**What the exercise asks**
Below are entries; print them exactly from the first line through the one containing "First, you'll need".

Collected data
◆ ◆ ◆ ◆ ◆ ◆ ◆

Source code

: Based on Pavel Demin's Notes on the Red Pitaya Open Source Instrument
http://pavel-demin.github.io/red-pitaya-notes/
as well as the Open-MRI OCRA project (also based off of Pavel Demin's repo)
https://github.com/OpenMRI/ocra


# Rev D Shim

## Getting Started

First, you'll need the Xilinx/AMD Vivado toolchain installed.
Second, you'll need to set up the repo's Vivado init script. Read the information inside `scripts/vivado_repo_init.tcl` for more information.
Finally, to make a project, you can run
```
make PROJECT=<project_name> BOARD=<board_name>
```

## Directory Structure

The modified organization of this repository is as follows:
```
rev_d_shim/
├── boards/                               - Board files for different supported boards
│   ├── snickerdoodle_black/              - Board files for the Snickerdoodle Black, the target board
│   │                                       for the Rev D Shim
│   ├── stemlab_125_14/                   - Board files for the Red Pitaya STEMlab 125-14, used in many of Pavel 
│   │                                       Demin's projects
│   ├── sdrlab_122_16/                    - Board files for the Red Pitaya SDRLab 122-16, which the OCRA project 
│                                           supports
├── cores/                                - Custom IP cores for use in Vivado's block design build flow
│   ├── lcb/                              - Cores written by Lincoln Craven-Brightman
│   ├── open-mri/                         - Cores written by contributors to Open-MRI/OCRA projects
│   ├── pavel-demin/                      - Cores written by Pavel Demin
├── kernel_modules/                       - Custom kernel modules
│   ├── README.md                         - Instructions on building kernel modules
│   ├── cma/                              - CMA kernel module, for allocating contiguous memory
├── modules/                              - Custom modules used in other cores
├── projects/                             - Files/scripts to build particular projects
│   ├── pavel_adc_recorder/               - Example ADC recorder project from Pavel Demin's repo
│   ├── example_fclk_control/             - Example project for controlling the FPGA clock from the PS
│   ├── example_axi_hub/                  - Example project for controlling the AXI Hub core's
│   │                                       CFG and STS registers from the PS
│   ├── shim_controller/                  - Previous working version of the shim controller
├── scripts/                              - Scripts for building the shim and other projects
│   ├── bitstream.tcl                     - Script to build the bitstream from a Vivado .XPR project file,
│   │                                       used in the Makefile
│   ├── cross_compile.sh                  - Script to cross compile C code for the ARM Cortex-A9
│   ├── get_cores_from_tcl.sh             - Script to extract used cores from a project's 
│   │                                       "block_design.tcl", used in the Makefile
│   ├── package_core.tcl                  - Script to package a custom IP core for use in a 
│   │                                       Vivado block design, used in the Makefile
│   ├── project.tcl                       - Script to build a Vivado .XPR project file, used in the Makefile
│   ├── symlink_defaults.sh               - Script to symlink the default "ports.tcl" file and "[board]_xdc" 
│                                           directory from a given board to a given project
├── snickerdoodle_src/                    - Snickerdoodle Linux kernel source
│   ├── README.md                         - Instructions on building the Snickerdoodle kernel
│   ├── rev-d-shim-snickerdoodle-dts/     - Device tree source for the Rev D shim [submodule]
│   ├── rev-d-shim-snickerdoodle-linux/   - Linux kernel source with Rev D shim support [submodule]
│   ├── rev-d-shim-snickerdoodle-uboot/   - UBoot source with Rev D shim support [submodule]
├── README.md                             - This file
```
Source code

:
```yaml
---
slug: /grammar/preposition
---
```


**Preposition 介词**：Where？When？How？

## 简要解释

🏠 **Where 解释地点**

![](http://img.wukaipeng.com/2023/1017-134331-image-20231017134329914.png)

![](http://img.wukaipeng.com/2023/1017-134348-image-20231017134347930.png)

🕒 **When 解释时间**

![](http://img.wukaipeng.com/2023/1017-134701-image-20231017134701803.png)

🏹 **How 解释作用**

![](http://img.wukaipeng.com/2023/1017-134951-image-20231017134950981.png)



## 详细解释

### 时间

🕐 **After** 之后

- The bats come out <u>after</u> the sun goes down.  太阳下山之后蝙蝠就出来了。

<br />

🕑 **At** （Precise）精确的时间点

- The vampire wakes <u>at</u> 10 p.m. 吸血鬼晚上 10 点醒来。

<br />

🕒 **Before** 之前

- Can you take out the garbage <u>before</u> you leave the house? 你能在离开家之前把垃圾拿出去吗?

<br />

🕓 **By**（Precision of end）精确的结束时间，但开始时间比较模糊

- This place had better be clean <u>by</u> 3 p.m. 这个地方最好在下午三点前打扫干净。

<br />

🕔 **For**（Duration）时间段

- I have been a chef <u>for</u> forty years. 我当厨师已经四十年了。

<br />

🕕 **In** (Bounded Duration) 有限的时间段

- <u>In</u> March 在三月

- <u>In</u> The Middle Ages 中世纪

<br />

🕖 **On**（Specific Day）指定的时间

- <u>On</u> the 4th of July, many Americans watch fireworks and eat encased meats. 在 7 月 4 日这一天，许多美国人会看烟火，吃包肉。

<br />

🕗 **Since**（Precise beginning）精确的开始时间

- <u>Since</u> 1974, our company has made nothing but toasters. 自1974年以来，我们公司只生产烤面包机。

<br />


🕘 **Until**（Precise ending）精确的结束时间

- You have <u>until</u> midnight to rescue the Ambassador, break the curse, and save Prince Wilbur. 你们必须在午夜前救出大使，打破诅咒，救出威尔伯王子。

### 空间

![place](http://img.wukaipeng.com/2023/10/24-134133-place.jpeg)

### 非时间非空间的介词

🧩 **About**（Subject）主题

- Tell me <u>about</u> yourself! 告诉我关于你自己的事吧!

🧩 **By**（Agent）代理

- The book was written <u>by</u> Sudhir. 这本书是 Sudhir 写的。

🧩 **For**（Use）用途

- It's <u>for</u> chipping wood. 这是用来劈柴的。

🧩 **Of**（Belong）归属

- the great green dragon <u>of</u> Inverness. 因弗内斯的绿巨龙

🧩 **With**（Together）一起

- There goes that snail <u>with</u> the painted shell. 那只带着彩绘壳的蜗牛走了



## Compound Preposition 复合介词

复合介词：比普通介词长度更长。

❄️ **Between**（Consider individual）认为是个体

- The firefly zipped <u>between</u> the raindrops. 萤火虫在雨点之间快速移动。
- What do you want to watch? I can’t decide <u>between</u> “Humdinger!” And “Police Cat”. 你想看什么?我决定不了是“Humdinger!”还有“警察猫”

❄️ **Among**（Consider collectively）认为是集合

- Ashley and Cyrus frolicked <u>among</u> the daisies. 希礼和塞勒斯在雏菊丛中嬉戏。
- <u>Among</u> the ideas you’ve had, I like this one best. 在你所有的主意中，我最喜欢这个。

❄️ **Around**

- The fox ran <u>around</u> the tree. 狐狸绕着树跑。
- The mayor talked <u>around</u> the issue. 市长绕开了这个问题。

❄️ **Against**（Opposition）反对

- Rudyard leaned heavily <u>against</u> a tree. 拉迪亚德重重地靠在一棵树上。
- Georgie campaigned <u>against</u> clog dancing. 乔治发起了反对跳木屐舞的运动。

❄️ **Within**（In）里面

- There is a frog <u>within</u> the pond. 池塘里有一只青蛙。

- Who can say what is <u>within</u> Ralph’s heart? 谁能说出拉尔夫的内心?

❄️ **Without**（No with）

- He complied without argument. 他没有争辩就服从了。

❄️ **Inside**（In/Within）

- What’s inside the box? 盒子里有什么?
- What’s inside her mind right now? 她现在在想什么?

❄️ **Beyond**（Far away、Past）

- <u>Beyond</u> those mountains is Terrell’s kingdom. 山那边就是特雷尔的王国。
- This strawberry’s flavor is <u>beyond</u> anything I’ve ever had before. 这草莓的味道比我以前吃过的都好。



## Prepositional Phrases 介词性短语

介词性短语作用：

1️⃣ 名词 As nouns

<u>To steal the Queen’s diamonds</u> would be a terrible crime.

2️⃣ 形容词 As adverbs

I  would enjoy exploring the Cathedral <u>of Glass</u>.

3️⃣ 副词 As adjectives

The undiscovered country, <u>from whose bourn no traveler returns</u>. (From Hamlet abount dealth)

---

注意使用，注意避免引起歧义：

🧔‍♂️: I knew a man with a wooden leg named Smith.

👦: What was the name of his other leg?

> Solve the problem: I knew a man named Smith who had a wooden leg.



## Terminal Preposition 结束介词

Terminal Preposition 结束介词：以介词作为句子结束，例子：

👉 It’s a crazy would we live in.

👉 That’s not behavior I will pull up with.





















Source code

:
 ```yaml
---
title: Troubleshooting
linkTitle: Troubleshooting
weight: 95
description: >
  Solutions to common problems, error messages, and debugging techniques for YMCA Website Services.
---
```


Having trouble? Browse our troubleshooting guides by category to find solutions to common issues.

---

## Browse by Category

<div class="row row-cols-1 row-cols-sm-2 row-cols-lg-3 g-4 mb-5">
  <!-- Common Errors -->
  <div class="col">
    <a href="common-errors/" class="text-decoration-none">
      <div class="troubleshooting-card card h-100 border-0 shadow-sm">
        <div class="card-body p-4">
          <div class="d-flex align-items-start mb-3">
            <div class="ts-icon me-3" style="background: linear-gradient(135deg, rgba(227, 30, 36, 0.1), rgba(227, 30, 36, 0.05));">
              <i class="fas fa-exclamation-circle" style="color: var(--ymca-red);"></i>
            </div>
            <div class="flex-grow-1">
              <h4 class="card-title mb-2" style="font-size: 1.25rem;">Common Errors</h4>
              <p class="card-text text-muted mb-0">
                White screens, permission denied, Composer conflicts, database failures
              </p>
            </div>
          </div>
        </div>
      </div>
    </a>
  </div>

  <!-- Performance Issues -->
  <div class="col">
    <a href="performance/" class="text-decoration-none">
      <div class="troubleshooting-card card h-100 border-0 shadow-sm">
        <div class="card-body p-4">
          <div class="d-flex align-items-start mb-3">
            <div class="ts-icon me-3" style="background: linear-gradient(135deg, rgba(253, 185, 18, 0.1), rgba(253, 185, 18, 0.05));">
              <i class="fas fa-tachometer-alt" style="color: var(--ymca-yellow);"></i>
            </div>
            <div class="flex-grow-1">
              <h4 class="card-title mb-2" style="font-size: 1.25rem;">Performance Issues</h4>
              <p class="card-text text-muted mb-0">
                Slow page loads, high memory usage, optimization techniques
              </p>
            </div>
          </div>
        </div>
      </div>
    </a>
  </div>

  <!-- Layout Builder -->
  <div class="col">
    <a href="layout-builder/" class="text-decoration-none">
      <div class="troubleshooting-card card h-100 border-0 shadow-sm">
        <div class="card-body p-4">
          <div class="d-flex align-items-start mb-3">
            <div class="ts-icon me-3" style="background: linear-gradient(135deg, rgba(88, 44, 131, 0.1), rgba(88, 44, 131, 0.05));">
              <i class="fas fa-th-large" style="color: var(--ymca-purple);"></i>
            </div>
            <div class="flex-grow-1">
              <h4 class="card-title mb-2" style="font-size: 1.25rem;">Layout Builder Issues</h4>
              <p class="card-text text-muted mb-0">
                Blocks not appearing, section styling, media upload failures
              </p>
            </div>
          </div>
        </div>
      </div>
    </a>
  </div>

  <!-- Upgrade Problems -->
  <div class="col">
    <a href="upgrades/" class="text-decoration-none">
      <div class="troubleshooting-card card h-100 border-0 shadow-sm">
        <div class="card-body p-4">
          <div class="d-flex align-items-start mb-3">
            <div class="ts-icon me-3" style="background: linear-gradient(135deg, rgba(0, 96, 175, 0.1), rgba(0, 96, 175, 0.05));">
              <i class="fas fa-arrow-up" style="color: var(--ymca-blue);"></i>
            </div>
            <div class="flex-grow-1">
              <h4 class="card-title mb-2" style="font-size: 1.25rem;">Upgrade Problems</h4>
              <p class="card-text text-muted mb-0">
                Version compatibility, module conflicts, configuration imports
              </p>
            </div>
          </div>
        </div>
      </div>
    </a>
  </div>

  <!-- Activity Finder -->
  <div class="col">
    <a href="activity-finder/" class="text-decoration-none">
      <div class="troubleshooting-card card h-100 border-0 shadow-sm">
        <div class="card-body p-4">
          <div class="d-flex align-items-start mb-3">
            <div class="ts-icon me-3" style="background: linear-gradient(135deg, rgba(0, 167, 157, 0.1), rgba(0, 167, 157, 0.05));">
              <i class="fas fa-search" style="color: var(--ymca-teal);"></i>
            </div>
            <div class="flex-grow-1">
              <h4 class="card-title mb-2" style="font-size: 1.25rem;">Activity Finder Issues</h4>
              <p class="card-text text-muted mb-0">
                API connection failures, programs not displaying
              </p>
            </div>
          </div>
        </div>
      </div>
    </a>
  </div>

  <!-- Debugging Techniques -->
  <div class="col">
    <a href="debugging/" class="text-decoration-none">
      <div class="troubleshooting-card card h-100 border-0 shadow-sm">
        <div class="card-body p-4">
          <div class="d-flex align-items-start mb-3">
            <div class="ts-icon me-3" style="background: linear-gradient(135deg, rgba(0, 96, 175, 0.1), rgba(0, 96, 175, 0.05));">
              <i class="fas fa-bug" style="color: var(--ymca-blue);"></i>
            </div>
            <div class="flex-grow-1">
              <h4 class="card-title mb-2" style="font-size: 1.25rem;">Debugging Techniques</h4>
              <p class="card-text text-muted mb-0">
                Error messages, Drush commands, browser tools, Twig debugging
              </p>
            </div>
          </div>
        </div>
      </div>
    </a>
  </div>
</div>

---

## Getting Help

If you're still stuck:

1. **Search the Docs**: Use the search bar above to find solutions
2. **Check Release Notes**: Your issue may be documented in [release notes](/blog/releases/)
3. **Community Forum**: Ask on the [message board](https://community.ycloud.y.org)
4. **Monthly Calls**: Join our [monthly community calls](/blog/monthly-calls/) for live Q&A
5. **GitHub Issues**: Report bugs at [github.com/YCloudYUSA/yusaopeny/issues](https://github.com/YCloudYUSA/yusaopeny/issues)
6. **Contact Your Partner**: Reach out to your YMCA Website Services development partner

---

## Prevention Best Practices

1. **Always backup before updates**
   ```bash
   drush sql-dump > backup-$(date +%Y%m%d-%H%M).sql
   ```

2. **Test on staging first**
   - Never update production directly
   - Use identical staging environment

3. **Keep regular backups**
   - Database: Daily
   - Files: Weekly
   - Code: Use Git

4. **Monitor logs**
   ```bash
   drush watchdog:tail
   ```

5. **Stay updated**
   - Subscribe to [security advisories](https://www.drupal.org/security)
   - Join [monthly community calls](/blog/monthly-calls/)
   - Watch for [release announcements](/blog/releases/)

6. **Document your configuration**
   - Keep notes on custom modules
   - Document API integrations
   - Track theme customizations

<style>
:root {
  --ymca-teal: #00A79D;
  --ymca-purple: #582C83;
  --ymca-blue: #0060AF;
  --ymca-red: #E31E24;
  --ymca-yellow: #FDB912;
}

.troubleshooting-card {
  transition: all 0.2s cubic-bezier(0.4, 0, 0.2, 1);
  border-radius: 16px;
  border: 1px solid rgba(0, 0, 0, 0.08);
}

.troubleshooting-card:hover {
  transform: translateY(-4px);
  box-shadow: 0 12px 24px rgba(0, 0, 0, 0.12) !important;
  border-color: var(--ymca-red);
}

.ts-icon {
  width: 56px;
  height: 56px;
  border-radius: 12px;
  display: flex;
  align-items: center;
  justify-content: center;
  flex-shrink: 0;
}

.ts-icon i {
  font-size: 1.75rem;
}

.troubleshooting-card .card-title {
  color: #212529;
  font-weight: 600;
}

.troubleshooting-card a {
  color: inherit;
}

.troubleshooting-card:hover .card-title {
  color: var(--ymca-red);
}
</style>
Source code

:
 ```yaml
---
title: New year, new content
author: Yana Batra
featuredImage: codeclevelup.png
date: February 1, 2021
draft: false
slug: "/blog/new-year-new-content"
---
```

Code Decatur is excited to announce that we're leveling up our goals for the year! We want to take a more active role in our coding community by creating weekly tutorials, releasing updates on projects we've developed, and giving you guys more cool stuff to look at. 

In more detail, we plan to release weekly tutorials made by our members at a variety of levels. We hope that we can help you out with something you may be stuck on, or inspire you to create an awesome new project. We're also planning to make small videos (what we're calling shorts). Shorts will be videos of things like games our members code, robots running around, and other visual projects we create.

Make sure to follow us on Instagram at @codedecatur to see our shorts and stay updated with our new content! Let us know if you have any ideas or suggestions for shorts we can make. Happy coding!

◆ ◆ ◆ ◆ ◆ ◆ ◆

**Result of this exercise**
Source code

: Based on Pavel Demin's Notes on the Red Pitaya Open Source Instrument
http://pavel-demin.github.io/red-pitaya-notes/
as well as the Open-MRI OCRA project (also based off of Pavel Demin's repo)
https://github.com/OpenMRI/ocra


# Rev D Shim

## Getting Started

First, you'll need the Xilinx/AMD Vivado toolchain installed.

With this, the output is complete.